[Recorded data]
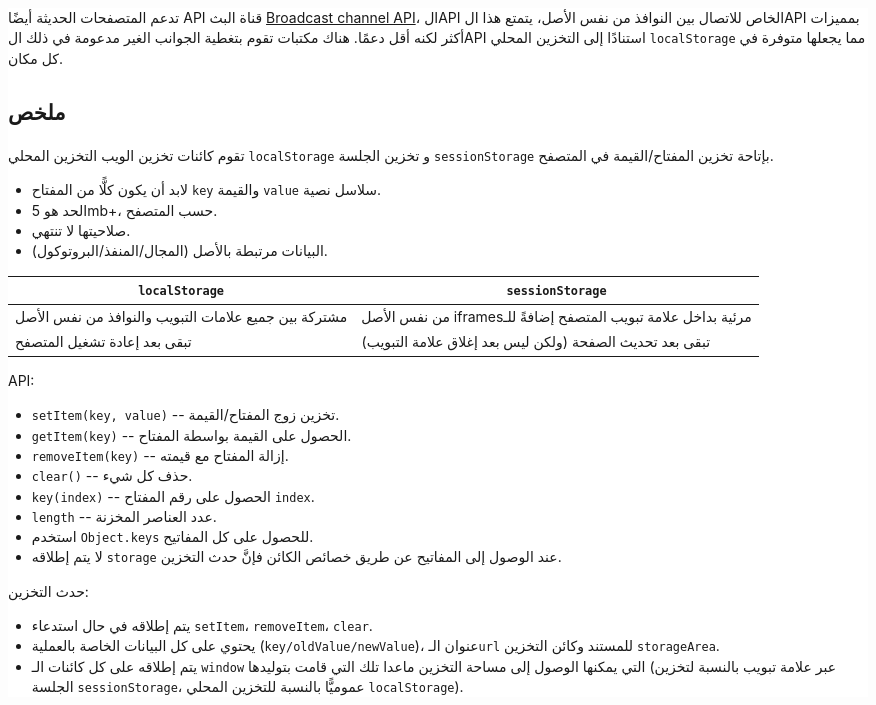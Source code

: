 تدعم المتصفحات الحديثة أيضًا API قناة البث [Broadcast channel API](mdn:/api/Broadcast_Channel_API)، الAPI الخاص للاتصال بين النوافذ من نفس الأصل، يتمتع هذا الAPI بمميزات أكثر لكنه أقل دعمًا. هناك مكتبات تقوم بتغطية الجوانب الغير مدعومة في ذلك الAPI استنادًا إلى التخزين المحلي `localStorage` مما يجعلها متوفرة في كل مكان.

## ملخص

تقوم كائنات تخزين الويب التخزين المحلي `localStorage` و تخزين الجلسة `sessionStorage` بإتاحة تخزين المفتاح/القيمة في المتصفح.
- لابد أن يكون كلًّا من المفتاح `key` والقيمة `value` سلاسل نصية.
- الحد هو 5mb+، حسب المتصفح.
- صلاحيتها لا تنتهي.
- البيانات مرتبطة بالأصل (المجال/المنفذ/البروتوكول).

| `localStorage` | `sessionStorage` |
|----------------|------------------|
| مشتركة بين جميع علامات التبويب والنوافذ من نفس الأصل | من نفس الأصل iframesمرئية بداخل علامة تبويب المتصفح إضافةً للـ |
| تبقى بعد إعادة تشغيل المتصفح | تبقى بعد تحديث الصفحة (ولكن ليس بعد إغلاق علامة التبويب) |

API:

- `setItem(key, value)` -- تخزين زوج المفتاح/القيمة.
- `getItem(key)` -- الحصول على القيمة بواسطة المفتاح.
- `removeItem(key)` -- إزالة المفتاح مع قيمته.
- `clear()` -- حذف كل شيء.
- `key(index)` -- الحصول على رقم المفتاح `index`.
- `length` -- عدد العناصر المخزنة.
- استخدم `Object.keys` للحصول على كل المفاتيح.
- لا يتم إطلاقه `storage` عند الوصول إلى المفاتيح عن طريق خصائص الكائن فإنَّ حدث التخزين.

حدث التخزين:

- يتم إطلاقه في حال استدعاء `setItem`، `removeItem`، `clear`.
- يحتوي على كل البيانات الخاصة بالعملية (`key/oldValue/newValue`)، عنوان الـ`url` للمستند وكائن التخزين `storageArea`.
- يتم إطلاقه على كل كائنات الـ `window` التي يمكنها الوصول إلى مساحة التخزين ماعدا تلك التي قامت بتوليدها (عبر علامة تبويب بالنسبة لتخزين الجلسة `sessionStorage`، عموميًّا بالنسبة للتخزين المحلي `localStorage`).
---
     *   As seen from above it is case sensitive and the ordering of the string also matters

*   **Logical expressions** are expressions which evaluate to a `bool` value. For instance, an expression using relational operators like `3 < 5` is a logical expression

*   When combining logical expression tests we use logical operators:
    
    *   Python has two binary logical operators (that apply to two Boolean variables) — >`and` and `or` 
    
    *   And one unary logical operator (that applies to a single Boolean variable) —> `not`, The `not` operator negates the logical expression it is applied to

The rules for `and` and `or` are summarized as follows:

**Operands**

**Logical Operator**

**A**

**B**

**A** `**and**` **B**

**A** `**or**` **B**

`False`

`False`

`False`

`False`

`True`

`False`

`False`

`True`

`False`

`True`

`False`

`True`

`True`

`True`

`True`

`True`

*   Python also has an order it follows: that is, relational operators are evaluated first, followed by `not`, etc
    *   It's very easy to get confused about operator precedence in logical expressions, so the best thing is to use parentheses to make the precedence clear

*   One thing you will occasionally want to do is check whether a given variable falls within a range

**PROBLEM DETAILS:** Copy here each line of the preceding records with "علامة" in it.

**ANSWER FOR THE TASK:**
| مشتركة بين جميع علامات التبويب والنوافذ من نفس الأصل | من نفس الأصل iframesمرئية بداخل علامة تبويب المتصفح إضافةً للـ |
| تبقى بعد إعادة تشغيل المتصفح | تبقى بعد تحديث الصفحة (ولكن ليس بعد إغلاق علامة التبويب) |
- يتم إطلاقه على كل كائنات الـ `window` التي يمكنها الوصول إلى مساحة التخزين ماعدا تلك التي قامت بتوليدها (عبر علامة تبويب بالنسبة لتخزين الجلسة `sessionStorage`، عموميًّا بالنسبة للتخزين المحلي `localStorage`).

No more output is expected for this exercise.